• TO DO: Across the data below, in how many lines does the word "видео" appear? Give only the number.
= = =
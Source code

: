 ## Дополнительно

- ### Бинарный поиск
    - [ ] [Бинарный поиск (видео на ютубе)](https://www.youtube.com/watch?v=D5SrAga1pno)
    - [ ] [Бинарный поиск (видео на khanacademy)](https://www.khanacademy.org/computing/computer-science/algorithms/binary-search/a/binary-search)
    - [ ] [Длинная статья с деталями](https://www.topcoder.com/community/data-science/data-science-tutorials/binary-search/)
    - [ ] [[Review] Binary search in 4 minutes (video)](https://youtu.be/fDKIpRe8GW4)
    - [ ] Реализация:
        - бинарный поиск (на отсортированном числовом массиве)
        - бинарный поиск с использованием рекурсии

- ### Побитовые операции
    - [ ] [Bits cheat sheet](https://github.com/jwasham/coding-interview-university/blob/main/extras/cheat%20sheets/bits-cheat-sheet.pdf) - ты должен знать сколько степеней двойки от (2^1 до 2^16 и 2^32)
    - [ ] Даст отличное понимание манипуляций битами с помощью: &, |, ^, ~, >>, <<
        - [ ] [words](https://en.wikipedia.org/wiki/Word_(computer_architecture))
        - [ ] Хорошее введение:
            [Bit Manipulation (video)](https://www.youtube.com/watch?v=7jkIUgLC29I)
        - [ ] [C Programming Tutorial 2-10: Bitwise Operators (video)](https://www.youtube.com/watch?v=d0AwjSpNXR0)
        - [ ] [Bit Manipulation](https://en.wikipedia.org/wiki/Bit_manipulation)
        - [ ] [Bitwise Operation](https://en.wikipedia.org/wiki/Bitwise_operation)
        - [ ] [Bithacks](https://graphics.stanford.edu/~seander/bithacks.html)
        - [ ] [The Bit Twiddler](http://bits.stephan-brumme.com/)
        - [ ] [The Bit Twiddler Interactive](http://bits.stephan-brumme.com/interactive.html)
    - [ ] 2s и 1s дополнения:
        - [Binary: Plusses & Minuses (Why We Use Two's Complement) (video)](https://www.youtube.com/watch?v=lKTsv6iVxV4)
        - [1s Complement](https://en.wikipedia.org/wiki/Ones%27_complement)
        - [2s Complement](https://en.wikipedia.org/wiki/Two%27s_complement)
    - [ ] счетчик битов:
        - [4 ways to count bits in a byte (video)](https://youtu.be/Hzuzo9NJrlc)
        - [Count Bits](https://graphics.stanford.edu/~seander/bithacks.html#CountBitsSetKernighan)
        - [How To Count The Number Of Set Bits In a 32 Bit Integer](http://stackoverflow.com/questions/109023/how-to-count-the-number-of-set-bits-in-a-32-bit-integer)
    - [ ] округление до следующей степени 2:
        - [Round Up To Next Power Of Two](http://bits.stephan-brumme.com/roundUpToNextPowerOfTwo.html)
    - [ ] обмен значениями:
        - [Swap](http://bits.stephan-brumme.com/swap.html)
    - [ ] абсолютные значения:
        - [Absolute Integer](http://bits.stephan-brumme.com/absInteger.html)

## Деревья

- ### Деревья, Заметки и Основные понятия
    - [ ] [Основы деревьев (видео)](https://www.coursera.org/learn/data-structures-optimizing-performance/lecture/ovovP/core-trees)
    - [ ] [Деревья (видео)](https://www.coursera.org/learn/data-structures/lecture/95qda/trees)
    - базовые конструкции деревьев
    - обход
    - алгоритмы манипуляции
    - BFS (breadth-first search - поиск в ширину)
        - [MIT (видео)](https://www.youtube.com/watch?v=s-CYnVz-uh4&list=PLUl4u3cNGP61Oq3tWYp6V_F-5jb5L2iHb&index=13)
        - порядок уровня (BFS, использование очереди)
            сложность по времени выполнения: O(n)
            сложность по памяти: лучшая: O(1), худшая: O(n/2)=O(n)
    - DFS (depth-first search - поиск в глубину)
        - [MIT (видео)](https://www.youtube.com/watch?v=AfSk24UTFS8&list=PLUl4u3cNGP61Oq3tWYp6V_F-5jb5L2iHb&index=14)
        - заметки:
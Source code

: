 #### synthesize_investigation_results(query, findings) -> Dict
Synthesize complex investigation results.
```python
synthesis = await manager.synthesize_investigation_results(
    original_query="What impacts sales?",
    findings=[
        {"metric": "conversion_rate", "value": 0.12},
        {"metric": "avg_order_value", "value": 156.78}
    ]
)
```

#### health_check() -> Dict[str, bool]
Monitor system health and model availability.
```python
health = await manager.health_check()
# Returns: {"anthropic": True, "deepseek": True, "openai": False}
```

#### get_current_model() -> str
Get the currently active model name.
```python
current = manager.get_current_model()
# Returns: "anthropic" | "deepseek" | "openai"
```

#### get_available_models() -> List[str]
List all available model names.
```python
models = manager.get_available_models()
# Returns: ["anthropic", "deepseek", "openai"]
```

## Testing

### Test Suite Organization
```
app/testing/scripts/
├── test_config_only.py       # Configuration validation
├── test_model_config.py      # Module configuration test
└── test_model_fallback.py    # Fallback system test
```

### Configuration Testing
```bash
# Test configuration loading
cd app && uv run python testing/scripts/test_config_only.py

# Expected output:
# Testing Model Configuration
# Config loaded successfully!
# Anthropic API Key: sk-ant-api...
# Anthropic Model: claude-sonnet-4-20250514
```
= = =
• WRITTEN RESPONSE: 6